* Work order *
On how many lines of the data below does the word "smallsetminus" appear? Reply with the number only.

* Provided records *
________________________
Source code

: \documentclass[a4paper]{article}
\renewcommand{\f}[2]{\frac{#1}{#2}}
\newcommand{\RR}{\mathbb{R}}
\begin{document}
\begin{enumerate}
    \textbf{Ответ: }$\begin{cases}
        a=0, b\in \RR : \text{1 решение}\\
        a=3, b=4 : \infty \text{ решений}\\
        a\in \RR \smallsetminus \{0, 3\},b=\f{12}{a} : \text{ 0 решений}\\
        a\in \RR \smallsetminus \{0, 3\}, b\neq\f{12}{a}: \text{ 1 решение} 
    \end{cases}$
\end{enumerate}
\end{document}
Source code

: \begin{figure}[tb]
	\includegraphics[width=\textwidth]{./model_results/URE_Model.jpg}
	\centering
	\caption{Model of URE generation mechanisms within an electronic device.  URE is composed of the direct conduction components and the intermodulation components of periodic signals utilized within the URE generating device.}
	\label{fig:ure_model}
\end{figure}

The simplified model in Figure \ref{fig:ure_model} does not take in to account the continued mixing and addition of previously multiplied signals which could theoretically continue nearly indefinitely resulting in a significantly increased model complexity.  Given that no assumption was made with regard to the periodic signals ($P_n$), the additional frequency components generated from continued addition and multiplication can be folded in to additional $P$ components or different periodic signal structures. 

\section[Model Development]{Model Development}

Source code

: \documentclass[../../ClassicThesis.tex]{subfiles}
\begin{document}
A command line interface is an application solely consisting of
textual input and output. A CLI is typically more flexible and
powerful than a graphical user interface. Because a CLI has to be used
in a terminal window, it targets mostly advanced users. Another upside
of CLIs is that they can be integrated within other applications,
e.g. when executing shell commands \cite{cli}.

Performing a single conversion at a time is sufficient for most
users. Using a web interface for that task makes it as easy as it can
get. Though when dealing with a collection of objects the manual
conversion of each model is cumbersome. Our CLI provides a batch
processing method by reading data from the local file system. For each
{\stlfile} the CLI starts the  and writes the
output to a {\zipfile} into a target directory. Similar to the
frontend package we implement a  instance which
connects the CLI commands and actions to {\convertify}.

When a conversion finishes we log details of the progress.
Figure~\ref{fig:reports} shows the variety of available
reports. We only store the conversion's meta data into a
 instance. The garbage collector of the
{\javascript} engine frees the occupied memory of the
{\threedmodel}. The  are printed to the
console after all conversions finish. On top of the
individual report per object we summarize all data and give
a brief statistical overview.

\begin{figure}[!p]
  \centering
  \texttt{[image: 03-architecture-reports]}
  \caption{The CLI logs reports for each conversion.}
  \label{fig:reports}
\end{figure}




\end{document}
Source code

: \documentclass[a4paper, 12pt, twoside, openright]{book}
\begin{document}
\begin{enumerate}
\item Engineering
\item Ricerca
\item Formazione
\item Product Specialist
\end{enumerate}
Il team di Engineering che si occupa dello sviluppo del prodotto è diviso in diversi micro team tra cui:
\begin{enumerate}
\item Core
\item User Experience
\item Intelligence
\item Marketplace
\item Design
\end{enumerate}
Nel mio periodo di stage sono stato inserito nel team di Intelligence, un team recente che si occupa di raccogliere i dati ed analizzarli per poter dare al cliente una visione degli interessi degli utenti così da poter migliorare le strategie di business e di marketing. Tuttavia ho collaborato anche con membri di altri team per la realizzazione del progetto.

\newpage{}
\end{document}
________________________
* Response area *
2